The guidelines of the World Commission on Protected Areas (Emerton et al., 2006) provide an excellent set of principles and procedures for developing plans for sustainable financing. Although the WCPA focuses on financing planning for protected area management, the guidelines can be readily adapted to LME programs. The guidelines prescribe three operational principles, adapted to LMEs:

Develop financial plans within the full context of LME management plans and its legal framework;

Adopt a business approach to financing LME programs, including identifying specific consumers (beneficiaries) of LME resources and management programs, and determine methods for capturing appropriate remuneration from those consumers; and

Link public revenue streams to public goods, and link private revenue streams to local public, and private goods.

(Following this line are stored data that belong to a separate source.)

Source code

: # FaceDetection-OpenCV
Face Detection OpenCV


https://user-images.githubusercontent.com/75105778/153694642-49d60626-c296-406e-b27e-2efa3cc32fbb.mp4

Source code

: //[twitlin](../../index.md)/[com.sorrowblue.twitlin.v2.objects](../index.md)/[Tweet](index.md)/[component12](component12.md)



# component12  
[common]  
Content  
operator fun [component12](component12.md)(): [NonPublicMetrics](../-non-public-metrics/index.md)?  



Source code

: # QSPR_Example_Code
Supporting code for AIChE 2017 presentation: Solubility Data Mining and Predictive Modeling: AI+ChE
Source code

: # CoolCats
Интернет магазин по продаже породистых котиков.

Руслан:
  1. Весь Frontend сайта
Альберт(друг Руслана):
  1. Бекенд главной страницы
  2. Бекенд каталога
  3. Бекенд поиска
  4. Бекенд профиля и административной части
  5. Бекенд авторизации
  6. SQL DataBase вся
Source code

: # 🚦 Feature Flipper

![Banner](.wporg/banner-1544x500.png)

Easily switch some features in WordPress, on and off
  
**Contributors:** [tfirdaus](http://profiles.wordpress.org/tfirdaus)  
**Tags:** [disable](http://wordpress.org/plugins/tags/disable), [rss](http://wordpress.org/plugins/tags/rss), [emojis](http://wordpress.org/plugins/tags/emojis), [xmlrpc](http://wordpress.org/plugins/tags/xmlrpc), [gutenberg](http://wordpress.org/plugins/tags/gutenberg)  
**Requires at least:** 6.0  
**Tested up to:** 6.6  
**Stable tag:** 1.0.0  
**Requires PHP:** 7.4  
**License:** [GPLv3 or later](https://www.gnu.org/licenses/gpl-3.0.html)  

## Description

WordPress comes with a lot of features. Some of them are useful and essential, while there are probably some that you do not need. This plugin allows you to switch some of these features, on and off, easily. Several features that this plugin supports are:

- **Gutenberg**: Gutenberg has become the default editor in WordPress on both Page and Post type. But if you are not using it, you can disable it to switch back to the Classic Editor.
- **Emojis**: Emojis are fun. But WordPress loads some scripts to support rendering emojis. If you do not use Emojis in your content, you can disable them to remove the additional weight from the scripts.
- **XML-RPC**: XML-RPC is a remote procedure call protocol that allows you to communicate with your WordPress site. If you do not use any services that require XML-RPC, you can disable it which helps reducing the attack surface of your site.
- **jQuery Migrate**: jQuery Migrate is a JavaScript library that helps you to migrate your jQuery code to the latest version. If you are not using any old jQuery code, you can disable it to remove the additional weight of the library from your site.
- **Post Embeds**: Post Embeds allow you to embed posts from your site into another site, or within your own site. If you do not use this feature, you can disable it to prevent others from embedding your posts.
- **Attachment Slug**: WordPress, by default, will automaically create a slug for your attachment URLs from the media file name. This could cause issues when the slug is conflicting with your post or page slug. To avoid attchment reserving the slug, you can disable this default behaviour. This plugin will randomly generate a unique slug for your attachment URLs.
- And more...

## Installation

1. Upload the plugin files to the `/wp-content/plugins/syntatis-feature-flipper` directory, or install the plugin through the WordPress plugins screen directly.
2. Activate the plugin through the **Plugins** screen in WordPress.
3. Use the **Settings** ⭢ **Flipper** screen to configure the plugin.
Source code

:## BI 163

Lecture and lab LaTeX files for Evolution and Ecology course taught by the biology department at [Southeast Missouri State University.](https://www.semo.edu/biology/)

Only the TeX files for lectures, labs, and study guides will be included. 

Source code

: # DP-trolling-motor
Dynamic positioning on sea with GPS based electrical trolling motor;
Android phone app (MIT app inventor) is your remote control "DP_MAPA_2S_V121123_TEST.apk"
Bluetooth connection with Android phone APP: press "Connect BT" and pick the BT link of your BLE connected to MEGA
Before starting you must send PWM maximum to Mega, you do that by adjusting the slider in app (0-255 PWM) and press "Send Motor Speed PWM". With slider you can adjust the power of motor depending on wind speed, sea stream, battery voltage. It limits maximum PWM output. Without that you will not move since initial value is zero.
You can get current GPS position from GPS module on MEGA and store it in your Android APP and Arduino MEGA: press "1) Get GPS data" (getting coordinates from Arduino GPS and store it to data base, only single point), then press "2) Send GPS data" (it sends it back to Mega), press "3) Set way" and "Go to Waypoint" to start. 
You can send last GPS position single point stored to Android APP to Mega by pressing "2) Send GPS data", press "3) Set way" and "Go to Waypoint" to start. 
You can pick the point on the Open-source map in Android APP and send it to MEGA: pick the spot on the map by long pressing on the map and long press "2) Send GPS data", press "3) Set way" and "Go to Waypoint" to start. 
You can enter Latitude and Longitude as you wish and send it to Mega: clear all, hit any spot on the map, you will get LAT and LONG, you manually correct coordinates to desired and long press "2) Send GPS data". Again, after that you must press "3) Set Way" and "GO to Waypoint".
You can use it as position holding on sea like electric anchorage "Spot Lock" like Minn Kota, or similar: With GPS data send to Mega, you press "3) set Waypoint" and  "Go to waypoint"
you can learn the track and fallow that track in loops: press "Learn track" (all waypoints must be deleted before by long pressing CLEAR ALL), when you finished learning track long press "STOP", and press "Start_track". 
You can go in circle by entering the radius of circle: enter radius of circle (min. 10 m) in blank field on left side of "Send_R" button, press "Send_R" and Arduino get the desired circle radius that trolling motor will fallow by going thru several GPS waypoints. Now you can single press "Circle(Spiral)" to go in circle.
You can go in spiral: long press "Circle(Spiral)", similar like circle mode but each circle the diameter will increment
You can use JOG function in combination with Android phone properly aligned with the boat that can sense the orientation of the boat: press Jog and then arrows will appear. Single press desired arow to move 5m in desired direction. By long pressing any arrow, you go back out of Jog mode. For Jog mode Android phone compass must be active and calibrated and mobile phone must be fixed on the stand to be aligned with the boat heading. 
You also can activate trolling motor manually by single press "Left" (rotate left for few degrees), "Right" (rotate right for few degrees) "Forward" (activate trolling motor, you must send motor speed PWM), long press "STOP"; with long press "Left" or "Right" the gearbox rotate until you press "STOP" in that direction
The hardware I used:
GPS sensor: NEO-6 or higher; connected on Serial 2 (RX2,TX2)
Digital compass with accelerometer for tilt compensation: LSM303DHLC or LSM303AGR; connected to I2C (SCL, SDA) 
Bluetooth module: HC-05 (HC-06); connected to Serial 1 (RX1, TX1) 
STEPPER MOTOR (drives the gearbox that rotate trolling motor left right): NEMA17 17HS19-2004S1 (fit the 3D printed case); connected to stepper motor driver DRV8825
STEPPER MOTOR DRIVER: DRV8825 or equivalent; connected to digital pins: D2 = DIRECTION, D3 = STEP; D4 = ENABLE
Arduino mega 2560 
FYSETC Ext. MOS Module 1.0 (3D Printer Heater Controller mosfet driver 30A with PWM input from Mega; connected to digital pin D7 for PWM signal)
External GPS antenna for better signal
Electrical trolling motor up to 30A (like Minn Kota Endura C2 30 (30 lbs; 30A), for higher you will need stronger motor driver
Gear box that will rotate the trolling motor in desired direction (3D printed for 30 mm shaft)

These guidelines may encourage program managers to investigate a wide range of financing options, to diversify their portfolios of revenue sources, and explain how to identify and classify benefits from environmental and natural resources, and how to link the consumers/beneficiaries with each form of the benefits.

2.4.1 Economic methods

An array of economic methods can inform governance at any scale, including applications for LMEs. Economic methods can provide information to improve decision making; communicate the value of marine resources and benefits of management; and enable comparison of all impacts (costs and benefits) in decision making. A Toolkit on Environmental Economics for Marine Ecosystem Management (2018) has been specifically developed for LME practitioners. It provides an introduction to economic concepts relevant to LME management, as well as non-technical explanations of environmental economic methods, including applications, strengths and weaknesses of methods; links to additional available resources. It also provides illustrative applications in an LME context.